RMSE=SDerrors: The SD of the prediction errors is a measure of how accurate our predictions are. The better the predictions, the smaller the size of the errors and the smaller the RMSE.

Rather than finding all the errors and then taking their root mean square, it's much easier to use this formula below. The RMSE is in the same units as your y variable.

Linear Regression - Data Science Discovery (3)

Video 1: Simple Linear Regression

Follow along with the worksheet to work through the problem:

Video 2: Residuals and RMSE

Follow along with the worksheet to work through the problem:

Q1: Which one is better?

Q2: Linear Regression - Data Science Discovery (4)
What is the Y-INTERCEPT for the given straight line?

Q3: Suppose we have clinical data for 400 patients and the task is to predict if a patient has cancer from the given data. Should we use linear regression in this situation?

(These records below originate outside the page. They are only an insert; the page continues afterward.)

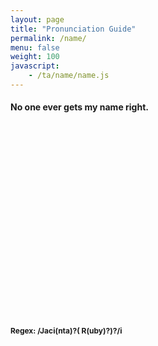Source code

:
 ```yaml
---
layout: page
title: "Pronunciation Guide"
permalink: /name/
menu: false
weight: 100
javascript:
    - /ta/name/name.js
---
```

#### No one ever gets my name right.

<h1 class="post-link fade" style="font-weight: bold; font-size: 75px; opacity: 0" id="namecontainer">
    <span class="fade" id='namecomponent_0'>J</span>
    <span class="fade" id='namecomponent_1'>a</span>
    <span class="fade" id='namecomponent_2'>c</span>
    <span class="fade" id='namecomponent_3'> &#8226; </span>
    <span class="fade" id='namecomponent_4'>i</span>
    <span class="fade" id='namecomponent_5'>n</span>
    <span class="fade" id='namecomponent_6'> &#8226; </span>
    <span class="fade" id='namecomponent_7'>t</span>
    <span class="fade" id='namecomponent_8'>a</span>
</h1>
<h3 class="fade" style="font-style: italic; font-size: 30px; opacity: 0; margin-bottom: 0px;" id="nameprocontainer">
    <span class="fade" id='namepcomponent_0'>J</span>
    <span class="fade" id='namepcomponent_1'>a</span>
    <span class="fade" id='namepcomponent_2'>h</span>
    <span class="fade" id='namepcomponent_3'> &#8226; </span>
    <span class="fade" id='namepcomponent_4'>c i</span>
    <span class="fade" id='namepcomponent_5'>n</span>
    <span class="fade" id='namepcomponent_6'> &#8226; </span>
    <span class="fade" id='namepcomponent_7'>t</span>
    <span class="fade" id='namepcomponent_8'>a</span>
</h3>

<h3 class="fade" style="font-style: italic; font-size: 16px; opacity: 0" id="nameipcontainer">
    <span class="fade" id='nameipcomponent_0'>dʒ</span>
    <span class="fade" id='nameipcomponent_1'>ə</span>
    <span class="fade" id='nameipcomponent_2'></span>
    <span class="fade" id='nameipcomponent_3'> &#8226; </span>
    <span class="fade" id='nameipcomponent_4'>s ɪ</span>
    <span class="fade" id='nameipcomponent_5'>n</span>
    <span class="fade" id='nameipcomponent_6'> &#8226; </span>
    <span class="fade" id='nameipcomponent_7'>t</span>
    <span class="fade" id='nameipcomponent_8'>ə</span>
</h3>

<h3 class="fade" style="font-size: 12px; opacity: 1" id="nameipcontainer"> Regex: /Jaci(nta)?( R(uby)?)?/i </h3>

`); } else { $e.prop("disabled", true); $e.html((i, html) => "❌ " + html); $e.after(`

Try Again. ${d.comment}

Linear Regression - Data Science Discovery (2024)
Top Articles
How To Trade Cryptocurrency
How to connect to multiple VPNs at the same time
Golden Abyss - Chapter 5 - Lunar_Angel
Sprinter Tyrone's Unblocked Games
Erika Kullberg Wikipedia
Overnight Cleaner Jobs
Davante Adams Wikipedia
Aiken County government, school officials promote penny tax in North Augusta
Urinevlekken verwijderen: De meest effectieve methoden - Puurlv
Raid Guides - Hardstuck
O'reilly's Auto Parts Closest To My Location
TS-Optics ToupTek Color Astro Camera 2600CP Sony IMX571 Sensor D=28.3 mm-TS2600CP
Connect U Of M Dearborn
Katherine Croan Ewald
Best Uf Sororities
Healthier Homes | Coronavirus Protocol | Stanley Steemer - Stanley Steemer | The Steem Team
Teacup Yorkie For Sale Up To $400 In South Carolina
Bernie Platt, former Cherry Hill mayor and funeral home magnate, has died at 90
Barber Gym Quantico Hours
Wbiw Weather Watchers
Ford F-350 Models Trim Levels and Packages
Xfinity Outage Map Fredericksburg Va
Best Sports Bars In Schaumburg Il
Boise Craigslist Cars And Trucks - By Owner
Lexus Credit Card Login
Times Narcos Lied To You About What Really Happened - Grunge
4.231 Rounded To The Nearest Hundred
Florence Y'alls Standings
Used 2 Seater Go Karts
Gasbuddy Lenoir Nc
The Pretty Kitty Tanglewood
Junee Warehouse | Imamother
Cvb Location Code Lookup
Edict Of Force Poe
Are you ready for some football? Zag Alum Justin Lange Forges Career in NFL
Instafeet Login
Gets Less Antsy Crossword Clue
Tokyo Spa Memphis Reviews
Craigslist Gigs Wichita Ks
Felix Mallard Lpsg
11301 Lakeline Blvd Parkline Plaza Ctr Ste 150
Entry of the Globbots - 20th Century Electro​-​Synthesis, Avant Garde & Experimental Music 02;31,​07 - Volume II, by Various
Cpmc Mission Bernal Campus & Orthopedic Institute Photos
Pain Out Maxx Kratom
Hk Jockey Club Result
Avatar: The Way Of Water Showtimes Near Jasper 8 Theatres
Okta Login Nordstrom
Barber Gym Quantico Hours
Fallout 76 Fox Locations
Craigslist Cars And Trucks For Sale By Owner Indianapolis
Factorio Green Circuit Setup
Latest Posts
Article information

Author: Kerri Lueilwitz

Last Updated:

Views: 6160

Rating: 4.7 / 5 (67 voted)

Reviews: 82% of readers found this page helpful

Author information

Name: Kerri Lueilwitz

Birthday: 1992-10-31

Address: Suite 878 3699 Chantelle Roads, Colebury, NC 68599

Phone: +6111989609516

Job: Chief Farming Manager

Hobby: Mycology, Stone skipping, Dowsing, Whittling, Taxidermy, Sand art, Roller skating

Introduction: My name is Kerri Lueilwitz, I am a courageous, gentle, quaint, thankful, outstanding, brave, vast person who loves writing and wants to share my knowledge and understanding with you.